From a system administrator's point of view:
I work in the data processing indstury, and we have a 12-way NUMA box as our mainframe. We moved from a 16-way SE-70 that we'd had for seven years earlier this year, and our software has already expanded to max out the capacity of the new NUMA unit - to the point where we've upgraded it several times.
We'd continue to expand if the perception was that we have unlimited resources.
From a business point of view:
Even if we could do our dp activities on someone else's mainframe, we would still have our system administration costs for systems that can't be moved out of the building, so our costs don't go down. We would also have to maintain in-house development machines, because we wouldn't want to pay someone else for the endless compiles that we would need while developing new software.

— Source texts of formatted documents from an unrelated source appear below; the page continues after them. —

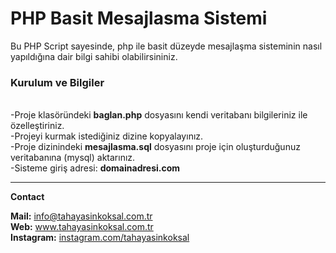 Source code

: # PHP Basit Mesajlasma Sistemi

Bu PHP Script sayesinde, php ile basit düzeyde mesajlaşma sisteminin nasıl yapıldığına dair bilgi sahibi olabilirsininiz.<br>

<h3>Kurulum ve Bilgiler</h3>
<br>
-Proje klasöründeki <b>baglan.php</b> dosyasını kendi veritabanı bilgileriniz ile özelleştiriniz.<br>
-Projeyi kurmak istediğiniz dizine kopyalayınız.<br>
-Proje dizinindeki <b>mesajlasma.sql</b> dosyasını proje için oluşturduğunuz veritabanına (mysql) aktarınız.<br>
-Sisteme giriş adresi: <b>domainadresi.com</b>
<hr>


<b>Contact</b><br>

<b>Mail:</b> info@tahayasinkoksal.com.tr <br>
<b>Web:</b> www.tahayasinkoksal.com.tr <br>
<b>Instagram:</b> <a href="https://instagram.com/tahayasinkoksal">instagram.com/tahayasinkoksal</a>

Additionally, we already have a huge, unamortized investment in fixed dp assets.
Currently, our systems process for 24 hours per day to meet our needs. If we were to do these same activities on a metered system, we would probably not have to process as long, but if costs are over $5,000 per month metered, it's not worth it, especially since there are no cost savings except for the cost of amoritization of our main hardware.
Corporations buy unmetered data lines because they don't want to have to deal with variable (and, in case of a slashdotting, extremely high and exteremely unstable) costs. Trying to sell a service that has a variable cost structure is good for a company, but buying a service that has a variable cost structure is bad for a company. The only time buying becomes good is when the company can't provide it for itself, as with electrical power and telecom. But it's easy to buy/build your own mainframe-class computer for less than $10,000.